Grudzień 1944 rok lokal RGO w Łowiczu .
Do zamknięcia biura pozostało kilka minut ,w poczekalni znajduje się sporo ludzi ,a wśród nich żandarm do którego podchodzi ,,Andrzej ,,i pyta Pan P.? Tak – pada odpowiedz .To ja mam do Pana interes .Wyjmuje pistolet i mówi pozdrowienia od Stefana Drążkiewicza ,pada strzał prosto w głowę .,,Andrzej ,,Wiesław Ryk wychodzi z lokalu ,zabiera kolegów ,którzy stanowili ubezpieczenie akcji Jana i Henryka Rybusów ze wsi Bocheń koło Łowicza .
Zemsta dokonana przez kolegów nie przywróciła życia temu wspaniałemu żołnierzowi.
,,Murzynek,, to legenda skierniewickiej konspiracji, ale to materiał na osobny post.
17 września 1944 roku w skierniewickim Zwierzyńcu doszło do zbrodni wojennej popełnionej na mieszkańcach Skierniewic i okolic. Był to odwet za zastrzelenie przez AK niemieckiego żandarma. Śledztwo w sprawie zamachu, prowadzone przez Łowickie Gestapo, nie ujawniło sprawców, dlatego skazano na śmierć 20 zakładników. Zbrodni prawdopodobnie dokonał pluton żandarmerii polowej z Bolimowa.

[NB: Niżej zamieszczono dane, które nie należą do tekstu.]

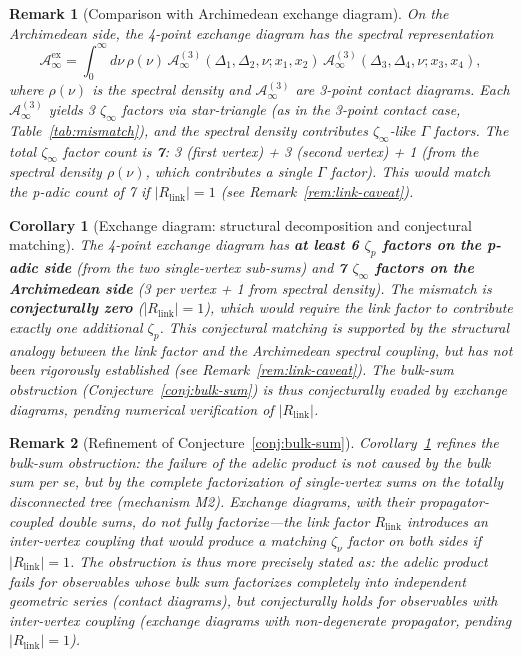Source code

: \documentclass[11pt,a4paper]{article}
\newtheorem{corollary}{Corollary}
\newtheorem{remark}{Remark}
\begin{document}
\begin{remark}[Comparison with Archimedean exchange diagram]
\label{rem:exch-arch}
On the Archimedean side, the 4-point exchange diagram has the spectral representation
\begin{equation}
\label{eq:arch-exch}
\mathcal{A}^{\mathrm{ex}}_{\infty} = \int_0^\infty d\nu\, \rho(\nu) \, \mathcal{A}^{(3)}_\infty(\Delta_1, \Delta_2, \nu; x_1, x_2) \, \mathcal{A}^{(3)}_\infty(\Delta_3, \Delta_4, \nu; x_3, x_4),
\end{equation}
where $\rho(\nu)$ is the spectral density and $\mathcal{A}^{(3)}_\infty$ are 3-point contact diagrams. Each $\mathcal{A}^{(3)}_\infty$ yields 3 $\zeta_\infty$ factors via star-triangle (as in the 3-point contact case, Table~\ref{tab:mismatch}), and the spectral density contributes $\zeta_\infty$-like $\Gamma$ factors. The total $\zeta_\infty$ factor count is \textbf{7}: 3 (first vertex) + 3 (second vertex) + 1 (from the spectral density $\rho(\nu)$, which contributes a single $\Gamma$ factor). This would match the p-adic count of 7 if $|R_{\mathrm{link}}| = 1$ (see Remark~\ref{rem:link-caveat}).
\end{remark}

\begin{corollary}[Exchange diagram: structural decomposition and conjectural matching]
\label{cor:exchange}
The 4-point exchange diagram has \textbf{at least 6 $\zeta_p$ factors on the p-adic side} (from the two single-vertex sub-sums) and \textbf{7 $\zeta_\infty$ factors on the Archimedean side} (3 per vertex + 1 from spectral density). The mismatch is \textbf{conjecturally zero} ($|R_{\mathrm{link}}| = 1$), which would require the link factor to contribute exactly one additional $\zeta_p$. This conjectural matching is supported by the structural analogy between the link factor and the Archimedean spectral coupling, but has \emph{not} been rigorously established (see Remark~\ref{rem:link-caveat}). The bulk-sum obstruction (Conjecture~\ref{conj:bulk-sum}) is thus \emph{conjecturally evaded} by exchange diagrams, pending numerical verification of $|R_{\mathrm{link}}|$.
\end{corollary}

\begin{remark}[Refinement of Conjecture~\ref{conj:bulk-sum}]
\label{rem:refine}
Corollary~\ref{cor:exchange} refines the bulk-sum obstruction: the failure of the adelic product is not caused by the bulk sum per se, but by the \emph{complete factorization} of single-vertex sums on the totally disconnected tree (mechanism M2). Exchange diagrams, with their propagator-coupled double sums, do not fully factorize---the link factor $R_{\mathrm{link}}$ introduces an inter-vertex coupling that would produce a matching $\zeta_\nu$ factor on both sides if $|R_{\mathrm{link}}| = 1$. The obstruction is thus more precisely stated as: \emph{the adelic product fails for observables whose bulk sum factorizes completely into independent geometric series (contact diagrams), but conjecturally holds for observables with inter-vertex coupling (exchange diagrams with non-degenerate propagator, pending $|R_{\mathrm{link}}| = 1$)}.
\end{remark}
\end{document}
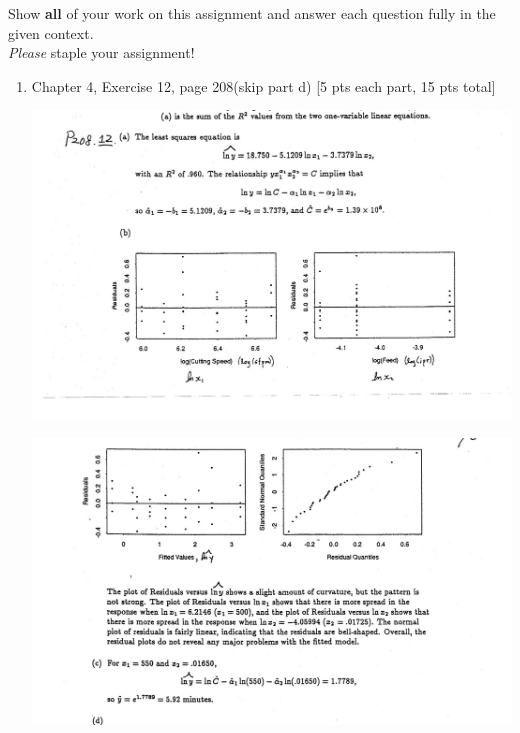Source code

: \documentclass[11pt]{article}\usepackage[]{graphicx}\usepackage[]{color}
\begin{document}

\pagestyle{fancy} 

Show \textbf{all} of your work on this assignment and answer each question fully in the given context. \\


\emph{Please} staple your assignment!

\begin{enumerate}

	\item Chapter 4, Exercise 12, page 208(skip part d)   [5 pts each part, 15 pts total]
    	\begin{center}
    	\begin{minipage}{\linewidth}
    		\centering
    		\includegraphics[width=\textwidth]{hw5-1-1.JPG}
    	\end{minipage}
    \end{center}
    	\begin{center}
    	\begin{minipage}{\linewidth}
    		\centering
    		\includegraphics[width=\textwidth]{hw5-1-2.JPG}
    	\end{minipage}
    	\end{center}
\pagebreak


\end{enumerate}
\end{document}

Zwłoki rozstrzelanych spoczęły w zbiorowej mogile w lesie. Dziś sam pomnik upamiętnia, miejsce egzekucji niewinnych ludzi. Po wojnie szczątki rozstrzelanych przeniesiono i pochowano na wojskowym cmentarzu przy ul. Kozietulskiego w Skierniewicach.